Even the normally unimpressed Stan and Kyle have to kind of give it up for Cartman on this one. “Dude,” says an utterly shellshocked Kyle, “I think it might be best for us to never piss off Cartman again.”

But of course, that’s only half of it. In addition to this Satanic fruition, STMD also boasts the guest appearance of the titular 9th grader’s favorite band: Radiohead. Doing recon work on Scott at the advice of Ned and Uncle Jimbo, Cartman learns of his foe’s love for the ‘Head, and decides to use them in his plot to foil Tenorman. At first he fakes an MTV broadcast of the band talking about how much they hate Scott, which he quickly sees through. Cartman then decides to actually get Radiohead to come to South Park, which he does by writing them a letter pretending that Scott is deathly ill (with ass cancer, specifically), and only wishes to meet the band before he dies. The band finally shows up at the very end of the episode, after Cartman’s dirty deed has been done…

The truly amazing thing about Radiohead’s appearance in this episode is the way Trey Parker & Matt Stone designed it in relation to the public’s general understanding of the band, which is to say, that most people don’t really know anything about them, aside from the fact that they did the song “Creep” and are generally some pretty depressed dudes. So the beginning of the episode plays with this limited info a bit, with Jimbo not even recognizing the term “Radiohead,” until Cartman sings him a few bars of “Creep” (joined in by a vox-impaired Ned). Then, when the band gets Cartman’s letter about Scott’s ailment, they are moved to tears (see above) by the boy’s story, and immediately cancel what they’re doing to join Scott in his misery (“Didn’t you hear the letter? This poor kid has cancer! In his ass!“).
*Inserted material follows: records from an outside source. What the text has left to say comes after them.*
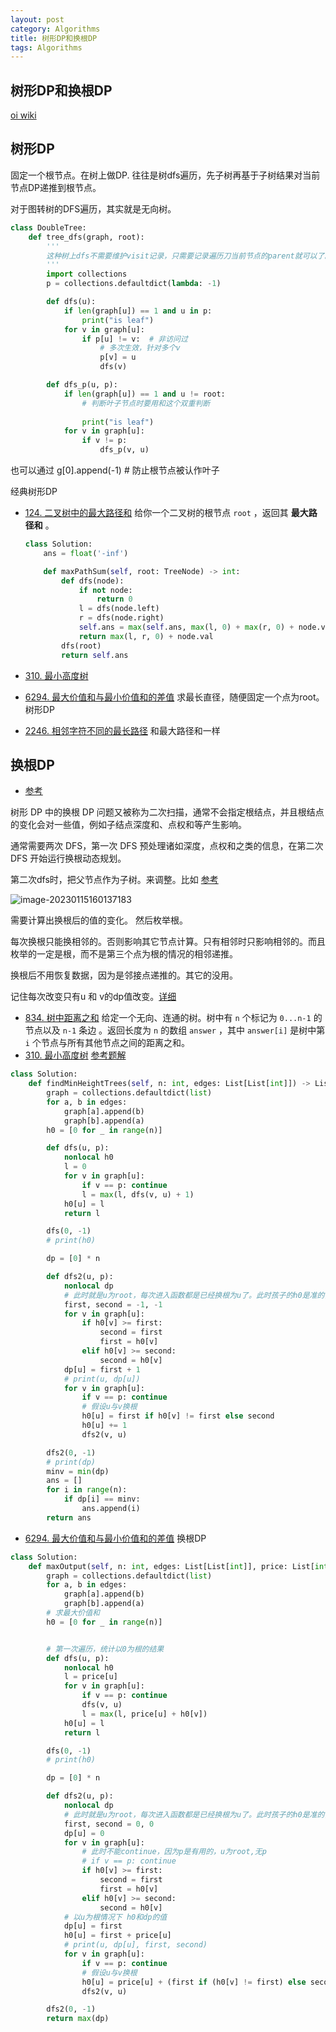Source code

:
 ```yaml
---
layout: post
category: Algorithms
title: 树形DP和换根DP
tags: Algorithms
---
```


## 树形DP和换根DP

[oi wiki](https://oi-wiki.org/dp/tree/)

## 树形DP

固定一个根节点。在树上做DP. 往往是树dfs遍历，先子树再基于子树结果对当前节点DP递推到根节点。



对于图转树的DFS遍历，其实就是无向树。

```python
class DoubleTree:
    def tree_dfs(graph, root):
        '''
        这种树上dfs不需要维护visit记录，只需要记录遍历刀当前节点的parent就可以了。时间复杂度o(n)
        '''
        import collections
        p = collections.defaultdict(lambda: -1)

        def dfs(u):
            if len(graph[u]) == 1 and u in p:
                print("is leaf")
            for v in graph[u]:
                if p[u] != v:  # 非访问过
                    # 多次生效，针对多个v
                    p[v] = u
                    dfs(v)

        def dfs_p(u, p):
            if len(graph[u]) == 1 and u != root:
                # 判断叶子节点时要用和这个双重判断
                
                print("is leaf")
            for v in graph[u]:
                if v != p:
                    dfs_p(v, u)


```



也可以通过        g[0].append(-1)  # 防止根节点被认作叶子





经典树形DP

- [124. 二叉树中的最大路径和](https://leetcode.cn/problems/binary-tree-maximum-path-sum/) 给你一个二叉树的根节点 `root` ，返回其 **最大路径和** 。

  ```python
  class Solution:
      ans = float('-inf')
  
      def maxPathSum(self, root: TreeNode) -> int:
          def dfs(node):
              if not node:
                  return 0
              l = dfs(node.left)
              r = dfs(node.right)
              self.ans = max(self.ans, max(l, 0) + max(r, 0) + node.val)
              return max(l, r, 0) + node.val
          dfs(root)
          return self.ans
  ```

  

- [310. 最小高度树](https://leetcode.cn/problems/minimum-height-trees/) 
- [6294. 最大价值和与最小价值和的差值](https://leetcode.cn/problems/difference-between-maximum-and-minimum-price-sum/) 求最长直径，随便固定一个点为root。 树形DP
- [2246. 相邻字符不同的最长路径](https://leetcode.cn/problems/longest-path-with-different-adjacent-characters/) 和最大路径和一样





## 换根DP

- [参考](https://leetcode.cn/problems/difference-between-maximum-and-minimum-price-sum/solution/huan-gen-dong-tai-gui-hua-jie-fa-by-vcli-gaii/)

树形 DP 中的换根 DP 问题又被称为二次扫描，通常不会指定根结点，并且根结点的变化会对一些值，例如子结点深度和、点权和等产生影响。

通常需要两次 DFS，第一次 DFS 预处理诸如深度，点权和之类的信息，在第二次 DFS 开始运行换根动态规划。

第二次dfs时，把父节点作为子树。来调整。比如 [参考](https://zhuanlan.zhihu.com/p/437753260)

![image-20230115160137183](https://cdn.jsdelivr.net/gh/mafulong/mdPic@vv6/v6/202301151601264.png)

需要计算出换根后的值的变化。 然后枚举根。



每次换根只能换相邻的。否则影响其它节点计算。只有相邻时只影响相邻的。而且枚举的一定是根，而不是第三个点为根的情况的相邻递推。

换根后不用恢复数据，因为是邻接点递推的。其它的没用。




记住每次改变只有u 和 v的dp值改变。[详细](https://leetcode.cn/problems/sum-of-distances-in-tree/solution/shu-zhong-ju-chi-zhi-he-by-leetcode-solution/)


- [834. 树中距离之和](https://leetcode.cn/problems/sum-of-distances-in-tree/) 给定一个无向、连通的树。树中有 `n` 个标记为 `0...n-1` 的节点以及 `n-1` 条边 。返回长度为 `n` 的数组 `answer` ，其中 `answer[i]` 是树中第 `i` 个节点与所有其他节点之间的距离之和。
- [310. 最小高度树](https://leetcode.cn/problems/minimum-height-trees/)  [参考题解](https://leetcode.cn/problems/difference-between-maximum-and-minimum-price-sum/solution/huan-gen-dong-tai-gui-hua-jie-fa-by-vcli-gaii/)

```python
class Solution:
    def findMinHeightTrees(self, n: int, edges: List[List[int]]) -> List[int]:
        graph = collections.defaultdict(list)
        for a, b in edges:
            graph[a].append(b)
            graph[b].append(a)
        h0 = [0 for _ in range(n)]

        def dfs(u, p):
            nonlocal h0
            l = 0
            for v in graph[u]:
                if v == p: continue
                l = max(l, dfs(v, u) + 1)
            h0[u] = l
            return l

        dfs(0, -1)
        # print(h0)

        dp = [0] * n

        def dfs2(u, p):
            nonlocal dp
            # 此时就是u为root，每次进入函数都是已经换根为u了。此时孩子的h0是准的，h0[u]是不准的，需要根据孩子重新计算
            first, second = -1, -1
            for v in graph[u]:
                if h0[v] >= first:
                    second = first
                    first = h0[v]
                elif h0[v] >= second:
                    second = h0[v]
            dp[u] = first + 1
            # print(u, dp[u])
            for v in graph[u]:
                if v == p: continue
                # 假设u与v换根
                h0[u] = first if h0[v] != first else second
                h0[u] += 1
                dfs2(v, u)

        dfs2(0, -1)
        # print(dp)
        minv = min(dp)
        ans = []
        for i in range(n):
            if dp[i] == minv:
                ans.append(i)
        return ans

```



- [6294. 最大价值和与最小价值和的差值](https://leetcode.cn/problems/difference-between-maximum-and-minimum-price-sum/) 换根DP

```python
class Solution:
    def maxOutput(self, n: int, edges: List[List[int]], price: List[int]) -> int:
        graph = collections.defaultdict(list)
        for a, b in edges:
            graph[a].append(b)
            graph[b].append(a)
        # 求最大价值和
        h0 = [0 for _ in range(n)]


        # 第一次遍历，统计以0为根的结果
        def dfs(u, p):
            nonlocal h0
            l = price[u]
            for v in graph[u]:
                if v == p: continue
                dfs(v, u)
                l = max(l, price[u] + h0[v])
            h0[u] = l
            return l

        dfs(0, -1)
        # print(h0)

        dp = [0] * n

        def dfs2(u, p):
            nonlocal dp
            # 此时就是u为root，每次进入函数都是已经换根为u了。此时孩子的h0是准的，h0[u]是不准的，需要根据孩子重新计算下h0[u]
            first, second = 0, 0
            dp[u] = 0
            for v in graph[u]:
                # 此时不能continue，因为p是有用的，u为root,无p
                # if v == p: continue
                if h0[v] >= first:
                    second = first
                    first = h0[v]
                elif h0[v] >= second:
                    second = h0[v]
            # 以u为根情况下 h0和dp的值
            dp[u] = first
            h0[u] = first + price[u]
            # print(u, dp[u], first, second)
            for v in graph[u]:
                if v == p: continue
                # 假设u与v换根
                h0[u] = price[u] + (first if (h0[v] != first) else second)
                dfs2(v, u)

        dfs2(0, -1)
        return max(dp)
```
Just as often, though, the episode plays on the fact that no one really knows for sure who these guys are, a hilarious representation of the sort of “other” status that Radiohead has in American rock music. Cartman’s letter to the band, which Thom Yorke reads aloud, begins with Cartman identifying himself as a “young, supple eight-year-old boy” (which causes Thom just a split-second’s hesitation, barely perceivable but ridiculously funny) as if for all he knows, Radiohead (or all British bands, or all British people) are openly pedophilic.
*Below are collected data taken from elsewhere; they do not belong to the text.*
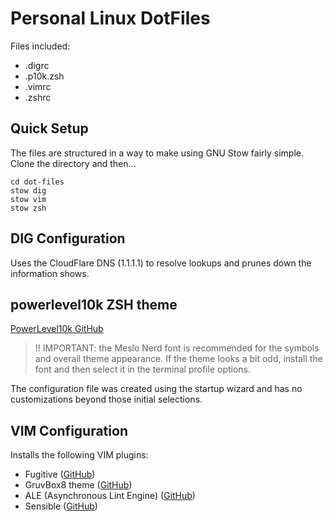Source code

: # Personal Linux DotFiles

Files included:

- .digrc
- .p10k.zsh
- .vimrc
- .zshrc

## Quick Setup

The files are structured in a way to make using GNU Stow fairly simple. Clone the directory and then...

```
cd dot-files
stow dig
stow vim
stow zsh
```

## DIG Configuration

Uses the CloudFlare DNS (1.1.1.1) to resolve lookups and prunes down the information shows.

## powerlevel10k ZSH theme

[PowerLevel10k GitHub](https://github.com/romkatv/powerlevel10k)

> !! IMPORTANT:  the Meslo Nerd font is recommended for the symbols and overall theme appearance. If the theme looks a bit odd, install the font and then select it in the terminal profile options.

The configuration file was created using the startup wizard and has no customizations beyond those initial selections.

## VIM Configuration

Installs the following VIM plugins:

- Fugitive ([GitHub](https://github.com/tpope/vim-fugitive))
- GruvBox8 theme ([GitHub](https://github.com/lifepillar/vim-gruvbox8))
- ALE (Asynchronous Lint Engine) ([GitHub](https://github.com/dense-analysis/ale))
- Sensible ([GitHub](https://github.com/tpope/vim-sensible))


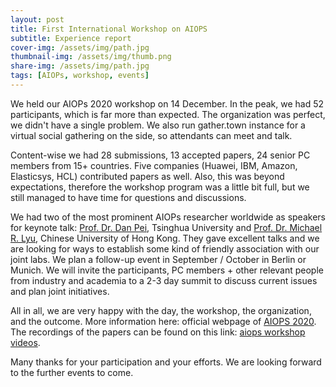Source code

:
 ```yaml
---
layout: post
title: First International Workshop on AIOPS
subtitle: Experience report
cover-img: /assets/img/path.jpg
thumbnail-img: /assets/img/thumb.png
share-img: /assets/img/path.jpg
tags: [AIOPs, workshop, events]
---
```


We held our AIOPs 2020 workshop on 14 December. In the peak, we had 52 participants, which is far more than expected. The organization was perfect, we didn't have a single problem. We also run gather.town instance for a virtual social gathering on the side, so attendants can meet and talk.

Content-wise we had 28 submissions, 13 accepted papers, 24 senior PC members from 15+ countries. Five companies (Huawei, IBM, Amazon, Elasticsys, HCL) contributed papers as well. Also, this was beyond expectations, therefore the workshop program was a little bit full, but we still managed to have time for questions and discussions.

We had two of the most prominent AIOPs researcher worldwide as speakers for keynote talk: [Prof. Dr. Dan Pei](https://netman.aiops.org/~peidan/), Tsinghua University and [Prof. Dr. Michael R. Lyu](https://www.cse.cuhk.edu.hk/lyu/home), Chinese University of Hong Kong. They gave excellent talks and we are looking for ways to establish some kind of friendly association with our joint labs. We plan a follow-up event in September / October in Berlin or Munich. We will invite the participants, PC members + other relevant people from industry and academia to a 2-3 day summit to discuss current issues and plan joint initiatives.

All in all, we are very happy with the day, the workshop, the organization, and the outcome. More information here: official webpage of [AIOPS 2020](https://aiopsworkshop.github.io/index.html). The recordings of the papers can be found on this link: [aiops workshop videos](https://www.youtube.com/playlist?list=PL2wkohQ2DA3viu8BCPcUCxtwx6xYy47RW).

Many thanks for your participation and your efforts. We are looking forward to the further events to come.
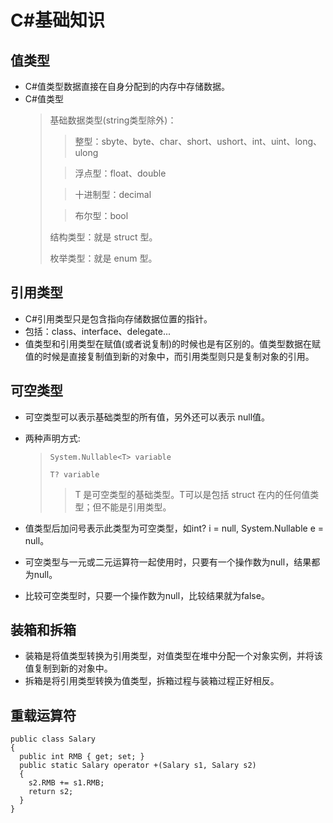 # C#基础知识

## 值类型

 * C#值类型数据直接在自身分配到的内存中存储数据。
 * C#值类型
   > 基础数据类型(string类型除外)：
   > > 整型：sbyte、byte、char、short、ushort、int、uint、long、ulong
   > 
   > > 浮点型：float、double
   > 
   > > 十进制型：decimal
   > 
   > > 布尔型：bool
   > 
   > 结构类型：就是 struct 型。
   > 
   > 枚举类型：就是 enum 型。



## 引用类型

* C#引用类型只是包含指向存储数据位置的指针。
* 包括：class、interface、delegate...
* 值类型和引用类型在赋值(或者说复制)的时候也是有区别的。值类型数据在赋值的时候是直接复制值到新的对象中，而引用类型则只是复制对象的引用。


## 可空类型

* 可空类型可以表示基础类型的所有值，另外还可以表示 null值。
* 两种声明方式:

  > `System.Nullable<T> variable`
  > 
  > `T? variable`
  > 
  >> T 是可空类型的基础类型。T可以是包括 struct 在内的任何值类型；但不能是引用类型。

* 值类型后加问号表示此类型为可空类型，如int? i = null, System.Nullable<double> e = null。
* 可空类型与一元或二元运算符一起使用时，只要有一个操作数为null，结果都为null。
* 比较可空类型时，只要一个操作数为null，比较结果就为false。


## 装箱和拆箱

* 装箱是将值类型转换为引用类型，对值类型在堆中分配一个对象实例，并将该值复制到新的对象中。
* 拆箱是将引用类型转换为值类型，拆箱过程与装箱过程正好相反。



## 重载运算符

```
public class Salary
{
  public int RMB { get; set; }
  public static Salary operator +(Salary s1, Salary s2)
  {
    s2.RMB += s1.RMB;
    return s2;
  }
}
```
Then, once they finally do show up in South Park amidst the chili-cannibalism confusion (“Uh…excuse me?”), Stan asks “Who are you?,” not recognizing them despite the fact that Cartman already told him they’d be showing up at some point (and though there probably aren’t many British quintets walking around South Park, much less famous ones). Johnny’s classic response, “We’re that band…Radiohead,” drives this point even further, referring to themselves as they imagine most of the people in South Park do (“Oh right, that band”). Then, they respond to Scott’s sobbing over his parents’ demise:

  • Ed (elbowing Johnny): “Geez, what a little crybaby!”
  • Colin: “You gonna cry all day, crybaby?”
  • Thom: “You know, everyone has problems, it doesn’t mean you have to go and be a little crybaby about it.”
  • Ed: “C’mon guys, let’s go, this kid is totally not cool.”
  • Thom: “Yeah, that’s the most uncool kid I’ve ever met.”
  • Phil: “Little crybaby.”

This vision of Radiohead as tough-love “Man Up!” types at possibly the most eye-wideningly disturbing moment in the history of the show is one of the most perverse strokes of genuis I’ve ever seen the show pull off. It’s arguably even more surprising a turn than Cartman’s final revelation, though I can never say for certain, having had both endings ruined for me before ever actually getting to seeing the episode (damn you 2001 and your lack of YouTube!!) Nevertheless, it’s a truly hysterical example of one of the world’s most unlikely megastar bands playing with what little public image they’d achieved, and surely marks one of the all-time great celebrity voice cameos in Cartoon history.